Autherine Juanita Lucy (October 5, 1929 – March 2, 2022) was an American activist who was the first African-American student to attend the University of Alabama, in 1956.Her expulsion from the institution later that year led to the university’s President Oliver Carmichael‘s resignation.Years later, the University admitted her as a master’s student and in 2010 a clock tower was erected in her honor on its campus.
Lucy was known and described as “the architect of desegregating Alabama’s education systems.” Thurgood Marshall helped win the 1954 landmark Supreme Court desegregation case, Brown v. Board of Education. The Brown decision said that racial segregation in public schools was unconstitutional (illegal). Marshall had a great amount of confidence that if the Supreme Court decided something, then the rest of the country would follow its decision.
Attorneys for Lucy and the NAACP, including Arthur Shores and Marshall, helped build a lawsuit against the University because they believed the school helped the white mob by not having protection for her and prevented Lucy from attending class. A series of legal proceedings lasted from 1953 until 1955.
After Lucy was expelled from the university, Marshall was so concerned about her safety that he brought her to New York to stay in his home with him and his wife, Cecilia. Lucy said later, “I just felt so secure with Mr. Marshall and his wife… How grateful I have been over all these years for the protection and the kindness he gave to me.”
For the next seventeen years, Lucy and her family lived in various cities in Louisiana, Mississippi, and Texas. Her notoriety made it difficult at first for her to find employment as a teacher. The Fosters moved back to Alabama in 1974, and Lucy obtained a position in the Birmingham school system.
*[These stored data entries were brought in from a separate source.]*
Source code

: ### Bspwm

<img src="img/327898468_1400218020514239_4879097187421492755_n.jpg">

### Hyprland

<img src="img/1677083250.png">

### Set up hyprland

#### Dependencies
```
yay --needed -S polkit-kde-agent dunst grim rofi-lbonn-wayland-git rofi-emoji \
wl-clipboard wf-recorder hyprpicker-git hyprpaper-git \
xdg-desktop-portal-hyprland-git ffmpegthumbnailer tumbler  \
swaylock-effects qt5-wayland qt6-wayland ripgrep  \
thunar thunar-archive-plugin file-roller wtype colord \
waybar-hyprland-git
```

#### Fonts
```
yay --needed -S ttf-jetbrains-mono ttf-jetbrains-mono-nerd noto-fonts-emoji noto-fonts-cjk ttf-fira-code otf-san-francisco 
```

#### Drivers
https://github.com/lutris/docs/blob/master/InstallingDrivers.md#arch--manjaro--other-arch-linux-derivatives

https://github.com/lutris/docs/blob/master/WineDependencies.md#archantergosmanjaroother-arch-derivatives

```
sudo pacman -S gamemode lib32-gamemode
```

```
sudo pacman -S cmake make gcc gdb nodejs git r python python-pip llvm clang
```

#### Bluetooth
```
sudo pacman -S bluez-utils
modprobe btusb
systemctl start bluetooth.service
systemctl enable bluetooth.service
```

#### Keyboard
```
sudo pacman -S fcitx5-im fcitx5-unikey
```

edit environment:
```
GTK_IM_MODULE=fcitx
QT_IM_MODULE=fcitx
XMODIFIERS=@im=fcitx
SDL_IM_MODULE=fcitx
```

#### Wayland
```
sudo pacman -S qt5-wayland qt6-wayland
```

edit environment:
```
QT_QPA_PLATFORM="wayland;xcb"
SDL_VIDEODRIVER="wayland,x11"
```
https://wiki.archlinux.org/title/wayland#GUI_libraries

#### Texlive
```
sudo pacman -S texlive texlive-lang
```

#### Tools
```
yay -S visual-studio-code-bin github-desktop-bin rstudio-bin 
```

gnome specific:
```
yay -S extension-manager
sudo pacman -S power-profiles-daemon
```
In April 1988, Lucy’s expulsion was officially annulled by the University of Alabama. She enrolled in the graduate program in Education the following year and received an M.A. degree in May 1992. The University named an endowed fellowship in her honor and unveiled a portrait of her in the student union. The inscription reads “Her initiative and courage won the right for students of all races to attend the University. She is a sister of the Zeta Phi Beta sorority.”